┏━━

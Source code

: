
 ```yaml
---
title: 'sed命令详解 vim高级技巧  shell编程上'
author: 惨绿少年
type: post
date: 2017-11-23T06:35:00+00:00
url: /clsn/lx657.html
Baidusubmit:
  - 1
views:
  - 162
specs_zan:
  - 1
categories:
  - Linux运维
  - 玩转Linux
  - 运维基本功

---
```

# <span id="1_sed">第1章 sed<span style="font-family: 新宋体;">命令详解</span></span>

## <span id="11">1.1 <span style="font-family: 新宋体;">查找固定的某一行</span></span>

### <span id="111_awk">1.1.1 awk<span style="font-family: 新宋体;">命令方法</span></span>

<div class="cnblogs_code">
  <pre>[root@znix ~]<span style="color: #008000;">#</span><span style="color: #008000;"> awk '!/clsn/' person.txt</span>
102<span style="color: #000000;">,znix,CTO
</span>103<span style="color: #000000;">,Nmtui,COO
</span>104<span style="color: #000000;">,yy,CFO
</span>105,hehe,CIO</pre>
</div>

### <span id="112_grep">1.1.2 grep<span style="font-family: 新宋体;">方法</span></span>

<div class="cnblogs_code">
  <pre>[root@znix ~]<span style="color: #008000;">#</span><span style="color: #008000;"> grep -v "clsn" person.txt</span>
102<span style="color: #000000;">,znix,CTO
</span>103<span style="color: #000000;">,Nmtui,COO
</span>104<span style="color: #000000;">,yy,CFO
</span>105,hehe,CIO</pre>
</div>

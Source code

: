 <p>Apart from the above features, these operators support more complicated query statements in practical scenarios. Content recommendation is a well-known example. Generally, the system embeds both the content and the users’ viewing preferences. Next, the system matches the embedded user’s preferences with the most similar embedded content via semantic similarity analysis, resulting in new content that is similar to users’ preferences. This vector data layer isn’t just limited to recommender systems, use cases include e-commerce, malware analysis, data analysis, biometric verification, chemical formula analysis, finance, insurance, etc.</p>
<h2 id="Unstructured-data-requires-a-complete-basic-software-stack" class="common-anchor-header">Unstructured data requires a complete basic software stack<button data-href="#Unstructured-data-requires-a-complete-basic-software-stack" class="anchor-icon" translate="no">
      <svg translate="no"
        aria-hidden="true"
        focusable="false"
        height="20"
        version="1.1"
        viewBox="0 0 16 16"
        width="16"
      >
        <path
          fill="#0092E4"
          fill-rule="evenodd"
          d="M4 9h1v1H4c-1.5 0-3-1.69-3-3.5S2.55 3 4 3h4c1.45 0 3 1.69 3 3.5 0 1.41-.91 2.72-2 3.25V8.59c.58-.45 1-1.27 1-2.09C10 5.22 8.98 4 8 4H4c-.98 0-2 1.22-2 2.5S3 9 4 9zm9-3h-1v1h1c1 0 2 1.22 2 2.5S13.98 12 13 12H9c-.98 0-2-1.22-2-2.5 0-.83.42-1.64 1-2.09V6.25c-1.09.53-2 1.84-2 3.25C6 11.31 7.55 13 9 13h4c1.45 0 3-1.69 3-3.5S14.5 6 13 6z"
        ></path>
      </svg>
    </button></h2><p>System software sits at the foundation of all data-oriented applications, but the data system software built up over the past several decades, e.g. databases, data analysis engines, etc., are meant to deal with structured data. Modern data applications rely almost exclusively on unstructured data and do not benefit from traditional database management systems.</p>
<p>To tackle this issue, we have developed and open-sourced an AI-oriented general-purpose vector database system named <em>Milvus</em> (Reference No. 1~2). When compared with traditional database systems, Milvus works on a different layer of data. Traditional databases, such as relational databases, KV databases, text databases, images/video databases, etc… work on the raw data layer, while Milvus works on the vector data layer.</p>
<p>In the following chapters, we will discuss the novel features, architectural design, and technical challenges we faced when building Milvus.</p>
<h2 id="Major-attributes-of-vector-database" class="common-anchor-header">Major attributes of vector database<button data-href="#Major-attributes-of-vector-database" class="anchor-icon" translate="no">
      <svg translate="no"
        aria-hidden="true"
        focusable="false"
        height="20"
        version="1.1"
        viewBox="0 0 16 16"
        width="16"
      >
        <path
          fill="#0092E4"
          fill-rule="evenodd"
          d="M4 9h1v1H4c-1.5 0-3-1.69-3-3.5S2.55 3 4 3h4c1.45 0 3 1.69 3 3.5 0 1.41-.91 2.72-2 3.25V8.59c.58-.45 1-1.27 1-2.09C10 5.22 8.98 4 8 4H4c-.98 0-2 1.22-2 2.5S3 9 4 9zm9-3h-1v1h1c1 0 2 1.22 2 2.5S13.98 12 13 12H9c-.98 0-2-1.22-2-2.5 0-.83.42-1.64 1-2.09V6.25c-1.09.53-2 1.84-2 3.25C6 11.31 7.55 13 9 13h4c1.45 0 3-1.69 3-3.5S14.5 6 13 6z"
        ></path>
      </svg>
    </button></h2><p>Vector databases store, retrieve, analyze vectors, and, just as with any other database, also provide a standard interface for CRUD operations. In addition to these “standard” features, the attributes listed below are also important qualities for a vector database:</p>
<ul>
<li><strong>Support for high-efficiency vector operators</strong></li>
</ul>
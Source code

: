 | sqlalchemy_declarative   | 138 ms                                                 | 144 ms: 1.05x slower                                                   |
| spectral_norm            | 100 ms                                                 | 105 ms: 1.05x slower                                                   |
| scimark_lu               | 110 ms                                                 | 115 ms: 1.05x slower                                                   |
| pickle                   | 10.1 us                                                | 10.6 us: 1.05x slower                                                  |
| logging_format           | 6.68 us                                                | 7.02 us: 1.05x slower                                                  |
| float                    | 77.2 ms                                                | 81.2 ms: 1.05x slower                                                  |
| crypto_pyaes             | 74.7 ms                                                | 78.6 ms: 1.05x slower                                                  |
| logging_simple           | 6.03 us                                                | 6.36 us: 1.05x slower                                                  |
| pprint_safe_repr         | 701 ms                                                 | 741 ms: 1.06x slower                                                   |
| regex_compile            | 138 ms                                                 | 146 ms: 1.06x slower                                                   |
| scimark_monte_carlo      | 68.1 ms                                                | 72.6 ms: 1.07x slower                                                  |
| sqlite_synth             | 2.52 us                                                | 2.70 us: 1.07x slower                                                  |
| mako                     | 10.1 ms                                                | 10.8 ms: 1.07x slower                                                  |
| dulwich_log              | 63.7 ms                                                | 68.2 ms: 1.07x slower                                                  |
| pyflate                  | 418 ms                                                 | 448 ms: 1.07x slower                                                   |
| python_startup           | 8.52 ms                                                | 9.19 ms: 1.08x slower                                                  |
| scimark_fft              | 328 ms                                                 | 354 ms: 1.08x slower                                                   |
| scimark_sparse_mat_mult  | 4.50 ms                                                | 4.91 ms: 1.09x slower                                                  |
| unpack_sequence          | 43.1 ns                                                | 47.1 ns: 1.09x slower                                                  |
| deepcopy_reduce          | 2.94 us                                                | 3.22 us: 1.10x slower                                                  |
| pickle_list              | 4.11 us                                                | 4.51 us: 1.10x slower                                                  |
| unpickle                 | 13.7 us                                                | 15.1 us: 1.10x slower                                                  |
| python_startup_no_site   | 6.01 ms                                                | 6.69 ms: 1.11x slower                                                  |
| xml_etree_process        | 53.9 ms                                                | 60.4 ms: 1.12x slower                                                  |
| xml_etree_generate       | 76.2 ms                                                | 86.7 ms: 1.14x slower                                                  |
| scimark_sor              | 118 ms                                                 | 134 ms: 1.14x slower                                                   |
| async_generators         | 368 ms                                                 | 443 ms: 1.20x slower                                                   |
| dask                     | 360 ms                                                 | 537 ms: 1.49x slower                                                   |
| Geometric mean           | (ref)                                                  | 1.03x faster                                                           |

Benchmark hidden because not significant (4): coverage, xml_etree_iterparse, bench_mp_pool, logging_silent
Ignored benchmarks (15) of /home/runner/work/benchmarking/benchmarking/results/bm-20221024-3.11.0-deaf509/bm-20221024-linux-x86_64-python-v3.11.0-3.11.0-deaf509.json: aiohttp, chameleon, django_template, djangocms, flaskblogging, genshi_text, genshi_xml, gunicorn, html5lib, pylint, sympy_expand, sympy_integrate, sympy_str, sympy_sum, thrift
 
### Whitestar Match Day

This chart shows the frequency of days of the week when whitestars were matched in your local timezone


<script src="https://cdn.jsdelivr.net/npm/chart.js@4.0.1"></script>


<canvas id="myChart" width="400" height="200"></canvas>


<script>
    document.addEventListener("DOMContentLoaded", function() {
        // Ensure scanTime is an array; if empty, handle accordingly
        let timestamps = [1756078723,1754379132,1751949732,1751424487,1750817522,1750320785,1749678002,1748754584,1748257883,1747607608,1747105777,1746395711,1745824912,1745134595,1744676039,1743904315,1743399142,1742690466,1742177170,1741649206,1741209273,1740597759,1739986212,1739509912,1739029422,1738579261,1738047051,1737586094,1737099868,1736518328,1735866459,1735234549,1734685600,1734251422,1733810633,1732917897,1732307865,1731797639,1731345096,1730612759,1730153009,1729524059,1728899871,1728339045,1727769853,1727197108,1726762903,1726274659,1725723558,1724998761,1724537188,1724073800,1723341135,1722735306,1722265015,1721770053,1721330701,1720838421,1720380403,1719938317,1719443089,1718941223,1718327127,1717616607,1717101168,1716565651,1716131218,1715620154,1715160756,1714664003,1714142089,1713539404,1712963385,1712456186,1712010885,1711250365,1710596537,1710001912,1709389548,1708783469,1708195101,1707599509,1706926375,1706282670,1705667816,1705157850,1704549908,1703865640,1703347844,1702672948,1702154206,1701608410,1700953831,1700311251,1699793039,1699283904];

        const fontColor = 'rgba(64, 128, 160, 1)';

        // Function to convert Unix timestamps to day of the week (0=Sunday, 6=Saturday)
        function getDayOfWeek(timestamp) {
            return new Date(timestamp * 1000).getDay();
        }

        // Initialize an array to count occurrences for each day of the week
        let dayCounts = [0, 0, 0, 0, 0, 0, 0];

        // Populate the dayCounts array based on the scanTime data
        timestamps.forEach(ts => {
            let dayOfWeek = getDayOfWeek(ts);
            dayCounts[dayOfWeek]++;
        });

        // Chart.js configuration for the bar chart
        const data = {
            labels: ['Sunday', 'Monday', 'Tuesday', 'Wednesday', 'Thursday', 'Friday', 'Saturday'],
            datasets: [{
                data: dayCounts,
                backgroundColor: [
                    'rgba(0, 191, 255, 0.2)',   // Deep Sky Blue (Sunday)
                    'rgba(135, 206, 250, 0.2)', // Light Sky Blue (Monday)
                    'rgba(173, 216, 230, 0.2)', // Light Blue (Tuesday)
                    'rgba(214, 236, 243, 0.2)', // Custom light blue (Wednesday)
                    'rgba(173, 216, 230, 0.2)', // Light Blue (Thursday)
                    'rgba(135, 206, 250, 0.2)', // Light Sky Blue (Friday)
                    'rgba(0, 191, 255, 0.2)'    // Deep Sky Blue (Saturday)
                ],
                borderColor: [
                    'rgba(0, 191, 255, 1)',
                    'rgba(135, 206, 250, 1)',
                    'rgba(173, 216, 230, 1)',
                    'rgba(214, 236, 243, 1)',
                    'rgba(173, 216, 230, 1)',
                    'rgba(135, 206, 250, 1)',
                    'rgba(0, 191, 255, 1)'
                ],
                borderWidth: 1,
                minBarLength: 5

┗━━

## [ACTION ITEM]
Precisely the lines between those holding "144 ms: 1.05x" and "7.02 us: 1.05x", inclusive, are to be reproduced from the listing above, with nothing added.

## [RESPONSE FOR THIS EXERCISE]
: | sqlalchemy_declarative   | 138 ms                                                 | 144 ms: 1.05x slower                                                   |
| spectral_norm            | 100 ms                                                 | 105 ms: 1.05x slower                                                   |
| scimark_lu               | 110 ms                                                 | 115 ms: 1.05x slower                                                   |
| pickle                   | 10.1 us                                                | 10.6 us: 1.05x slower                                                  |
| logging_format           | 6.68 us                                                | 7.02 us: 1.05x slower                                                  |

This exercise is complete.